From 1971 to 1980 the artist exhibited in Geneva, Zürich and Vienna. The fact that she encountered the Zürich tradition of concrete art was evident in her first exhibition at the Galerie Palette in Zürich. Her works in the primary colours of red, blue, and yellow were influenced by Piet Mondrian's concept of the "pure relationship of pure lines and colours. Nevertheless, the artist never saw herself as a concrete artist, especially since she emotionalized her angular picture constructions with curves and shadows. The art historian and museum director Erika Billeter said: "If Brigitta Malche’s work is to be categorised in modern art, we must think back to Léger and Mondrian. This is where her roots lie. The constructive basis is infused with abbreviations of different cultures’ architectural components. Columns, volutes and architraves can clearly be seen. Her compositions, however, do not depict architectural details, but reflect them". Richard Paul Lohse, one of the leaders of concrete and constructive art, wrote in the foreword to Malche's catalogue for her exhibition in 1978 at the Schlégl Gallery in Zürich: "A consistent attitude characterizes her current period of rectangular bar grids. Formulations in the tradition of Cubism’s architectural and machine vocabulary still characterized recent images. [...] All the more remarkable is her current intention to abandon the conventional path of diversity of form and to take the more difficult path of right angles, where imagination adds so much while realisation minimises everything".
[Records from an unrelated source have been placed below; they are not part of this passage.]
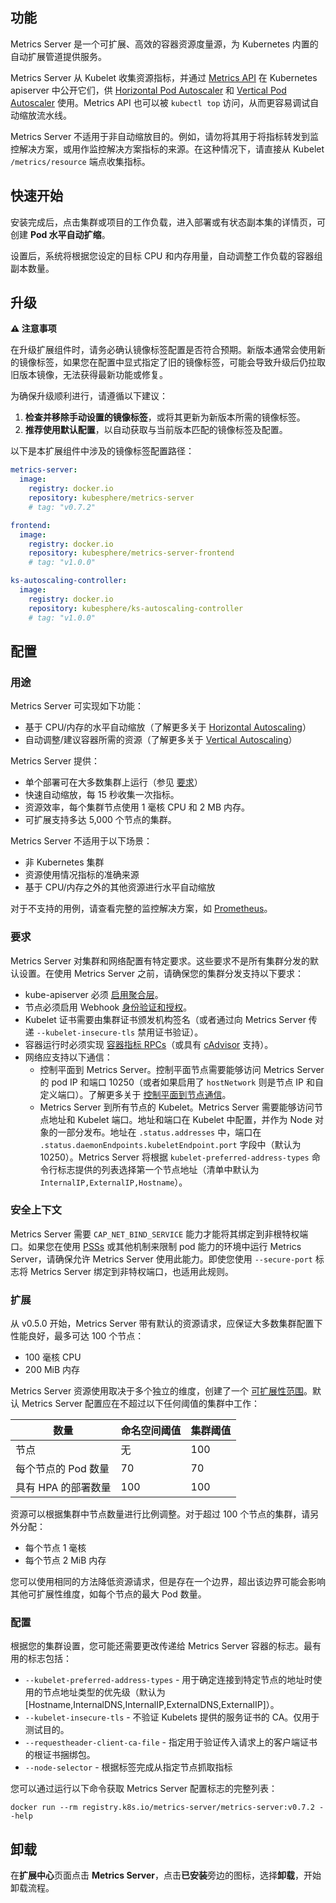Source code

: ## 功能

Metrics Server 是一个可扩展、高效的容器资源度量源，为 Kubernetes 内置的自动扩展管道提供服务。

Metrics Server 从 Kubelet 收集资源指标，并通过 [Metrics API](https://github.com/kubernetes/metrics) 在 Kubernetes apiserver 中公开它们，供 [Horizontal Pod Autoscaler](https://kubernetes.io/docs/tasks/run-application/horizontal-pod-autoscale/) 和 [Vertical Pod Autoscaler](https://github.com/kubernetes/autoscaler/tree/master/vertical-pod-autoscaler/) 使用。Metrics API 也可以被 `kubectl top` 访问，从而更容易调试自动缩放流水线。

Metrics Server 不适用于非自动缩放目的。例如，请勿将其用于将指标转发到监控解决方案，或用作监控解决方案指标的来源。在这种情况下，请直接从 Kubelet `/metrics/resource` 端点收集指标。

## 快速开始

安装完成后，点击集群或项目的工作负载，进入部署或有状态副本集的详情页，可创建 **Pod 水平自动扩缩**。

设置后，系统将根据您设定的目标 CPU 和内存用量，自动调整工作负载的容器组副本数量。

## 升级

**⚠️ 注意事项**

在升级扩展组件时，请务必确认镜像标签配置是否符合预期。新版本通常会使用新的镜像标签，如果您在配置中显式指定了旧的镜像标签，可能会导致升级后仍拉取旧版本镜像，无法获得最新功能或修复。

为确保升级顺利进行，请遵循以下建议：

1. **检查并移除手动设置的镜像标签**，或将其更新为新版本所需的镜像标签。
2. **推荐使用默认配置**，以自动获取与当前版本匹配的镜像标签及配置。

以下是本扩展组件中涉及的镜像标签配置路径：

```yaml
metrics-server:
  image:
    registry: docker.io
    repository: kubesphere/metrics-server
    # tag: "v0.7.2"

frontend:
  image:
    registry: docker.io
    repository: kubesphere/metrics-server-frontend
    # tag: "v1.0.0"  

ks-autoscaling-controller:
  image:
    registry: docker.io
    repository: kubesphere/ks-autoscaling-controller
    # tag: "v1.0.0"
```

## 配置

### 用途

Metrics Server 可实现如下功能：

- 基于 CPU/内存的水平自动缩放（了解更多关于 [Horizontal Autoscaling](https://kubernetes.io/docs/tasks/run-application/horizontal-pod-autoscale/)）
- 自动调整/建议容器所需的资源（了解更多关于 [Vertical Autoscaling](https://github.com/kubernetes/autoscaler/tree/master/vertical-pod-autoscaler/)）

Metrics Server 提供：

- 单个部署可在大多数集群上运行（参见 [要求](#要求)）
- 快速自动缩放，每 15 秒收集一次指标。
- 资源效率，每个集群节点使用 1 毫核 CPU 和 2 MB 内存。
- 可扩展支持多达 5,000 个节点的集群。

Metrics Server 不适用于以下场景：

- 非 Kubernetes 集群
- 资源使用情况指标的准确来源
- 基于 CPU/内存之外的其他资源进行水平自动缩放

对于不支持的用例，请查看完整的监控解决方案，如 [Prometheus](https://github.com/prometheus/prometheus)。

### 要求

Metrics Server 对集群和网络配置有特定要求。这些要求不是所有集群分发的默认设置。在使用 Metrics Server 之前，请确保您的集群分发支持以下要求：

- kube-apiserver 必须 [启用聚合层](https://kubernetes.io/docs/tasks/access-kubernetes-api/configure-aggregation-layer/)。
- 节点必须启用 Webhook [身份验证和授权](https://kubernetes.io/docs/reference/access-authn-authz/kubelet-authn-authz/)。
- Kubelet 证书需要由集群证书颁发机构签名（或者通过向 Metrics Server 传递 `--kubelet-insecure-tls` 禁用证书验证）。
- 容器运行时必须实现 [容器指标 RPCs](https://github.com/kubernetes/community/blob/master/contributors/devel/sig-node/cri-container-stats.md)（或具有 [cAdvisor](https://github.com/google/cadvisor) 支持）。
- 网络应支持以下通信：
  - 控制平面到 Metrics Server。控制平面节点需要能够访问 Metrics Server 的 pod IP 和端口 10250（或者如果启用了 `hostNetwork` 则是节点 IP 和自定义端口）。了解更多关于 [控制平面到节点通信](https://kubernetes.io/docs/concepts/architecture/control-plane-node-communication/#control-plane-to-node)。
  - Metrics Server 到所有节点的 Kubelet。Metrics Server 需要能够访问节点地址和 Kubelet 端口。地址和端口在 Kubelet 中配置，并作为 Node 对象的一部分发布。地址在 `.status.addresses` 中，端口在 `.status.daemonEndpoints.kubeletEndpoint.port` 字段中（默认为 10250）。Metrics Server 将根据 `kubelet-preferred-address-types` 命令行标志提供的列表选择第一个节点地址（清单中默认为 `InternalIP,ExternalIP,Hostname`）。


### 安全上下文

Metrics Server 需要 `CAP_NET_BIND_SERVICE` 能力才能将其绑定到非根特权端口。如果您在使用 [PSSs](https://kubernetes.io/docs/concepts/security/pod-security-standards/) 或其他机制来限制 pod 能力的环境中运行 Metrics Server，请确保允许 Metrics Server 使用此能力。即使您使用 `--secure-port` 标志将 Metrics Server 绑定到非特权端口，也适用此规则。

### 扩展

从 v0.5.0 开始，Metrics Server 带有默认的资源请求，应保证大多数集群配置下性能良好，最多可达 100 个节点：

- 100 毫核 CPU
- 200 MiB 内存

Metrics Server 资源使用取决于多个独立的维度，创建了一个 [可扩展性范围](https://github.com/kubernetes/community/blob/master/sig-scalability/configs-and-limits/thresholds.md)。默认 Metrics Server 配置应在不超过以下任何阈值的集群中工作：

数量                   | 命名空间阈值       | 集群阈值
-----------------------|---------------------|------------------
节点                   | 无                  | 100
每个节点的 Pod 数量   | 70                  | 70
具有 HPA 的部署数量   | 100                 | 100

资源可以根据集群中节点数量进行比例调整。对于超过 100 个节点的集群，请另外分配：

- 每个节点 1 毫核
- 每个节点 2 MiB 内存

您可以使用相同的方法降低资源请求，但是存在一个边界，超出该边界可能会影响其他可扩展性维度，如每个节点的最大 Pod 数量。


### 配置

根据您的集群设置，您可能还需要更改传递给 Metrics Server 容器的标志。最有用的标志包括：

- `--kubelet-preferred-address-types` - 用于确定连接到特定节点的地址时使用的节点地址类型的优先级（默认为 [Hostname,InternalDNS,InternalIP,ExternalDNS,ExternalIP]）。
- `--kubelet-insecure-tls` - 不验证 Kubelets 提供的服务证书的 CA。仅用于测试目的。
- `--requestheader-client-ca-file` - 指定用于验证传入请求上的客户端证书的根证书捆绑包。
- `--node-selector` - 根据标签完成从指定节点抓取指标

您可以通过运行以下命令获取 Metrics Server 配置标志的完整列表：

```shell
docker run --rm registry.k8s.io/metrics-server/metrics-server:v0.7.2 --help
```

## 卸载

在**扩展中心**页面点击 **Metrics Server**，点击**已安装**旁边的图标，选择**卸载**，开始卸载流程。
A two-year stay in Beijing (1980 to 1982), where she was also working as a lecturer at the Beijing Art Academy and was in contact with the Chinese art group Xingxing, was reflected in her art. The constructivism she cultivated gave way to meditative painting, which is characterized, among other things, by sensitive chiaroscuro. Since there are physical limits to light in painting, Malche expanded her work with light and sound installations. Her installation "Vier Elemente" (Four elements) at the Kunsthaus Zürich (Zürich Art Museum), which was part of the Vienna Secession Museum in the late summer of 1991, caused a sensation and brought in a record number of over 17,000 visitors. The installation was also shown to the public at the Museum Xantos Yanos in the Hungarian city of Győr.

For several years now, the artist has been researching the connections between the external appearance of natural objects and the forces hidden within them. In her paintings she abstracts crystals, sea snails, tortoise shells or Butterfly cocoons and connects them with the lives within them. Through a painterly exploration of the connection between surface and depth, she combines the aesthetics of the visible with the biological realities of the invisible, creating a synthesis of concrete references to objects and natural geometric structures.